I extended Moustakas’ (1990) requirement that the investigator must have a “direct, personal encounter with the phenomenon being investigated” (p.4) to all of my co-researchers, stipulating that participation in the research was subject to participants having at least five years’ experience working as coaches, some experience of team coaching and be currently practising team coaching. In addition, they needed to be members of a professional coaching body and practising coaching in line with the body’s professional and ethical codes of practice.

I sought participation from ten practicing team coaches, interested in exploring their personal experiences of team coaching. This sample size was complementary to the heuristic inquiry approach (Moustakas, 1990; Patton, 2015; Sultan, 2019) where the intent is not to generalise information but to elucidate the specifics and the richness of individual cases (Cresswell, 2018). I used purposive sampling (Robson, 2011) to select co-researchers, using professional coaching networks and forums and the snowball sampling approach (Bryman, 2004). In this study, the knowledge created comes from the combined experiences of me as the primary researcher, with ten other team coaches sharing the exploration as co-researchers.

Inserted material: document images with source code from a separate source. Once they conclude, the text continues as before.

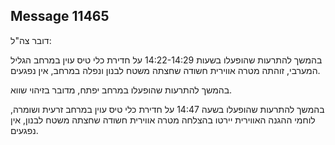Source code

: ## Message 11465

דובר צה"ל:

בהמשך להתרעות שהופעלו בשעות 14:22-14:29 על חדירת כלי טיס עוין במרחב הגליל המערבי, זוהתה מטרה אווירית חשודה שחצתה משטח לבנון ונפלה במרחב, אין נפגעים. 

בהמשך להתרעות שהופעלו במרחב יפתח, מדובר בזיהוי שווא. 

בהמשך להתרעות שהופעלו בשעה 14:47 על חדירת כלי טיס עוין במרחב זרעית ושומרה, לוחמי ההגנה האווירית יירטו בהצלחה מטרה אווירית חשודה שחצתה משטח לבנון, אין נפגעים.

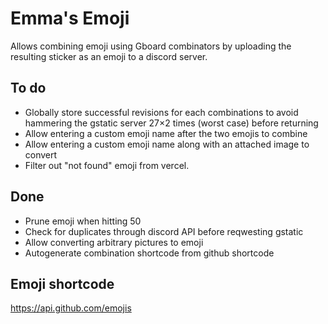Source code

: # Emma's Emoji

Allows combining emoji using Gboard combinators by uploading the resulting
sticker as an emoji to a discord server.

## To do

* Globally store successful revisions for each combinations to avoid hammering
  the gstatic server 27×2 times (worst case) before returning
* Allow entering a custom emoji name after the two emojis to combine
* Allow entering a custom emoji name along with an attached image to convert
* Filter out "not found" emoji from vercel.

## Done

* Prune emoji when hitting 50
* Check for duplicates through discord API before reqwesting gstatic
* Allow converting arbitrary pictures to emoji
* Autogenerate combination shortcode from github shortcode

## Emoji shortcode

https://api.github.com/emojis
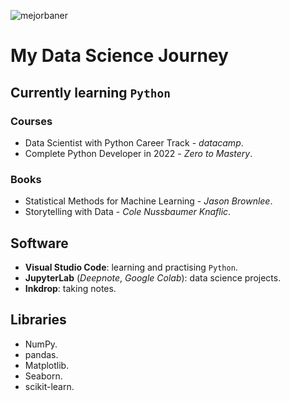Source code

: ![mejorbaner](https://user-images.githubusercontent.com/106767807/171733402-2f997c5d-6137-41d4-9809-b92d11cbfc06.PNG)

# My Data Science Journey

## Currently learning `Python`

### Courses
* Data Scientist with Python Career Track - _datacamp_. 
* Complete Python Developer in 2022 - _Zero to Mastery_.

### Books
* Statistical Methods for Machine Learning - _Jason Brownlee_.
* Storytelling with Data - _Cole Nussbaumer Knaflic_.

## Software
* **Visual Studio Code**: learning and practising `Python`.
* **JupyterLab** (_Deepnote_, _Google Colab_): data science projects.
* **Inkdrop**: taking notes.

## Libraries

* NumPy.
* pandas.
* Matplotlib.
* Seaborn.
* scikit-learn.



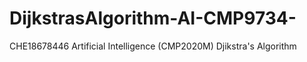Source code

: # DijkstrasAlgorithm-AI-CMP9734-
CHE18678446 Artificial Intelligence (CMP2020M) Djikstra's Algorithm
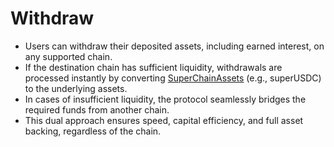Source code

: # Withdraw

* Users can withdraw their deposited assets, including earned interest, on any supported chain.
* If the destination chain has sufficient liquidity, withdrawals are processed instantly by converting  [SuperChainAssets](superchainassets.md) (e.g., superUSDC) to the underlying assets.
* In cases of insufficient liquidity, the protocol seamlessly bridges the required funds from another chain.
* This dual approach ensures speed, capital efficiency, and full asset backing, regardless of the chain.
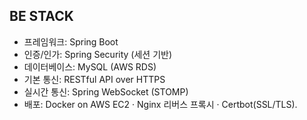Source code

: ## BE STACK

- 프레임워크: Spring Boot
- 인증/인가: Spring Security (세션 기반)
- 데이터베이스: MySQL (AWS RDS)
- 기본 통신: RESTful API over HTTPS
- 실시간 통신: Spring WebSocket (STOMP)
- 배포: Docker on AWS EC2 · Nginx 리버스 프록시 · Certbot(SSL/TLS).
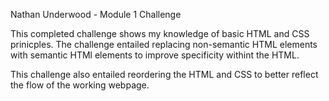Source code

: Nathan Underwood - Module 1 Challenge

This completed challenge shows my knowledge of basic HTML and CSS prinicples. The challenge entailed replacing non-semantic HTML elements with semantic HTMl elements to improve specificity withint the HTML. 

This challenge also entailed reordering the HTML and CSS to better reflect the flow of the working webpage. 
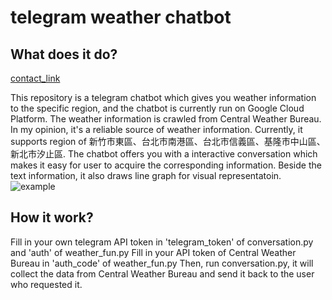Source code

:# telegram weather chatbot

## What does it do?
[contact_link](https://telegram.me/Sam_weatherreport_bot)

This repository is a telegram chatbot which gives you weather information to the specific region, and the chatbot is currently run on Google Cloud Platform.
The weather information is crawled from Central Weather Bureau. In my opinion, it's a reliable source of weather information.
Currently, it supports region of 新竹市東區、台北市南港區、台北市信義區、基隆市中山區、新北市汐止區.
The chatbot offers you with a interactive conversation which makes it easy for user to acquire the corresponding information.
Beside the text information, it also draws line graph for visual representatoin.
![example](https://i.imgur.com/F6bVtb0.png)

## How it work?
Fill in your own telegram API token in 'telegram_token' of conversation.py and 'auth' of weather_fun.py
Fill in your API token of Central Weather Bureau in 'auth_code' of weather_fun.py
Then, run conversation.py, it will collect the data from Central Weather Bureau and send it back to the user who requested it.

The study commenced with an orientation focus group which was used to share perceptions of team coaching and agree on the subsequent reflective review process. All co-researchers then maintained reflective logs over a period of six months, emailing their reflections to me.

I conducted interviews with my co-researchers with all but two of these taking place face-to-face, using dedicated meeting spaces, free from interruptions and noise. These interviews took the form of “informal conversational interviews” (Patton, 2015, p.437-438) as recommended by Moustakas (1990, p.47) and were also used to explore insights and themes emerging from the co-researchers’ reflective logs.

The recordings from the orientation focus group and interviews were transcribed by a third party after which I undertook thematic analysis of these, together with the emailed reflections, searching for patterns and themes (Patton, 2015). Since the orientation focus group, I had been noting in my research journal any themes that seemed to be recurring and I set these up as an initial set of codes in NVivo. Working systematically, I then worked through each co-researcher’s data (focus group, reflections and interview transcriptions), coding text to existing codes and adding new codes as necessary. The heuristic approach acknowledges that patterns and themes will evolve and that it is necessary to group and re-group the data in order to experience complete immersion. This was certainly the case in this study with the NVivo analysis resulting in a long list of codes and a need for me to shift my thinking to noticing patterns and themes running throughout the data. Gradually patterns emerged in the form of repeated key words/phrases. These notable words and phrases were transposed onto Post-it notes and, using repetitions, recurring metaphors and coaching/psychotherapeutic theory were clustered together to form emerging themes.

As patterns and themes emerged, I created a poster for each key theme comprising: a short summary of the theme, any related sub themes and several verbatim quotes from co-researchers to bring these themes to life. I then shared these posters at a second focus group, the creative synthesis focus group, to validate the findings and, through discussion, gain a deeper and richer understanding of the essential elements of team coaching.

The final stage of my analysis was to develop a comprehensive framework of team coaching which I shared with my co researchers at the validation focus group. I spent the intervening weeks between the two focus groups creating this framework which I again transferred on to large posters and we discussed together. After this focus group I listened to the audio recording of the session and read the transcription prior to making any necessary modifications to my framework of team coaching.

The development of a team coaching framework was one of the objectives of my study and is a comprehensive document spanning several pages. Having reached this stage, I created my own personal “creative synthesis” of this framework (which is a feature of the heuristic inquiry methodology), bringing together all of the elements that had emerged into a total experience, showing patterns and relationships. The resulting PiE Team Coaching Model® is both a “creative synthesis” and a team coaching model.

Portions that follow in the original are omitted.